I admire these women, for the lives they lead, and the sacrifices that they make to be fulfilled, to support their families, and to bring education and truth to the children that we raise up too. I only wish that the world would make it a little easier to both follow a passion and raise children passionately.”

Viva La Feminista writes, “Mama PhD is heart wrenching and heartwarming at the same time. It shows how far we have to go as a society to truly value families and the contributions of working moms. I think this book could be replicated for almost any industry as well as with subfields of academia.”

Writing in the Mountains says, “I loved reading these essays. They offered a personal view into these women’s lives and a voice that tells everyone this situation needs to change.”

And finally, Everyday Stranger writes, “It was well-written and engaging, and more than once I wanted to raise my fist in the air and shout “I know where you are!” (I wanted to say “Amen, sister”, but am aware of the idiocy in further contributing to stereotypes. Still, first thoughts and all that.)

Monday at the MotherTalk Blog Tour

The Black Belt Mama Review gave the book a black belt! She writes:

“At times, these essays enraged me… women who are mothers, the world’s best multi-taskers, are made to feel like failures because they choose to procreate.
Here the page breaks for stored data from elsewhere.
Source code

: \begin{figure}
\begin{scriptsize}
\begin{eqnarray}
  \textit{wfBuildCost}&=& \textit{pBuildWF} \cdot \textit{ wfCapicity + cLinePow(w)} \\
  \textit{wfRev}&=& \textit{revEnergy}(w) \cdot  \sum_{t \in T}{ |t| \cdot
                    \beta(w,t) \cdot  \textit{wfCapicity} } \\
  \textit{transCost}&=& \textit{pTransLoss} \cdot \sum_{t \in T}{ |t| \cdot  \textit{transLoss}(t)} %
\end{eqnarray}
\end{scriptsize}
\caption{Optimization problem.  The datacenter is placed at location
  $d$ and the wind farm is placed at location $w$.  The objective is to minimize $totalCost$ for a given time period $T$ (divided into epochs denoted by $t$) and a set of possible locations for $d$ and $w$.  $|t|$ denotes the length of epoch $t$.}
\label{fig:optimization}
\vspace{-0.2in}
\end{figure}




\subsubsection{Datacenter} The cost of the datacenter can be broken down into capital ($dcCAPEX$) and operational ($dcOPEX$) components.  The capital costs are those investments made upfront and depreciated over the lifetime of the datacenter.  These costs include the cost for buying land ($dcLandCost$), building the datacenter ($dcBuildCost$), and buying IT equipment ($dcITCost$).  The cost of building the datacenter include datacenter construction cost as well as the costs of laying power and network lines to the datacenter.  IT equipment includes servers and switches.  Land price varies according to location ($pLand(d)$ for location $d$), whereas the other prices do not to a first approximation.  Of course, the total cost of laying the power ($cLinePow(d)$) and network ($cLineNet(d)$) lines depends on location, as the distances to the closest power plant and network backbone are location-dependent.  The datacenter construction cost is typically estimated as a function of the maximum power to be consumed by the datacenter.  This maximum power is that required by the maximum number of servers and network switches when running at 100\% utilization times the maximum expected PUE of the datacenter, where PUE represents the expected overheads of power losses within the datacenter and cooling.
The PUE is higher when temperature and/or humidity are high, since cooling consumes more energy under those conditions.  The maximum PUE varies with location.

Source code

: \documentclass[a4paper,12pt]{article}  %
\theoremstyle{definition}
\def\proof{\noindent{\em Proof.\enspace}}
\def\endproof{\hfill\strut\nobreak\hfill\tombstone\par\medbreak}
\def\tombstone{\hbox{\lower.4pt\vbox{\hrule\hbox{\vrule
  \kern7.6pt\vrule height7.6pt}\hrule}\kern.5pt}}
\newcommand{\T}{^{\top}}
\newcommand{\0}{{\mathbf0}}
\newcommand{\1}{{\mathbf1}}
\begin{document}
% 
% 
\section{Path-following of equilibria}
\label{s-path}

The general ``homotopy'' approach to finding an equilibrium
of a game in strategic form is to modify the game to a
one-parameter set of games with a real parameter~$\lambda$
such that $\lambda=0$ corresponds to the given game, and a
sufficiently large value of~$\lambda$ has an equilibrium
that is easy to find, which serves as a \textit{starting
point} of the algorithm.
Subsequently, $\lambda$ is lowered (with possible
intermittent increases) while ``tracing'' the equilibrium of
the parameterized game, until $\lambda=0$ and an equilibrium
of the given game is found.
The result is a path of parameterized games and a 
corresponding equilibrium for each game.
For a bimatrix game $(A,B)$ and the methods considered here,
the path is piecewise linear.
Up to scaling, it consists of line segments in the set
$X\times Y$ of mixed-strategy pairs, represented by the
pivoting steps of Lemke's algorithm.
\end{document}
At times these essays inspired me…hearing the tales of those who have done it, who have laughed in the face of these archaic institutions and said, “screw you!” At times, it just made me sad that there even has to be this discussion.

This was a great collection of essays. Heartfelt and poignant personal tales of women, mothers and scholars. Some have chosen one role over the other and some manage both despite the opposition. All of these women inspire me for their candor. Over the past year I have often thought about going back to get that PhD. Mama PhD has proved that I can do this…and I’m thinking I just might.”

Tales from the Diaper Pail says, “The stories often draw from humor, sometimes dark, to highlight themes of loss and triumph through various stages of the academic path. Several themes resurface – the mind-body schism that seems even more poignant in an academic career as well as the feeling of ‘never enoughness’. The stories are well-written and at times, heartbreaking. … Although these pieces are particularly relevant to mothers pursuing or in academic professions, I found themes through the book that were pertinent to women in all professions, where the pull to “perform childlessness” is quite real.”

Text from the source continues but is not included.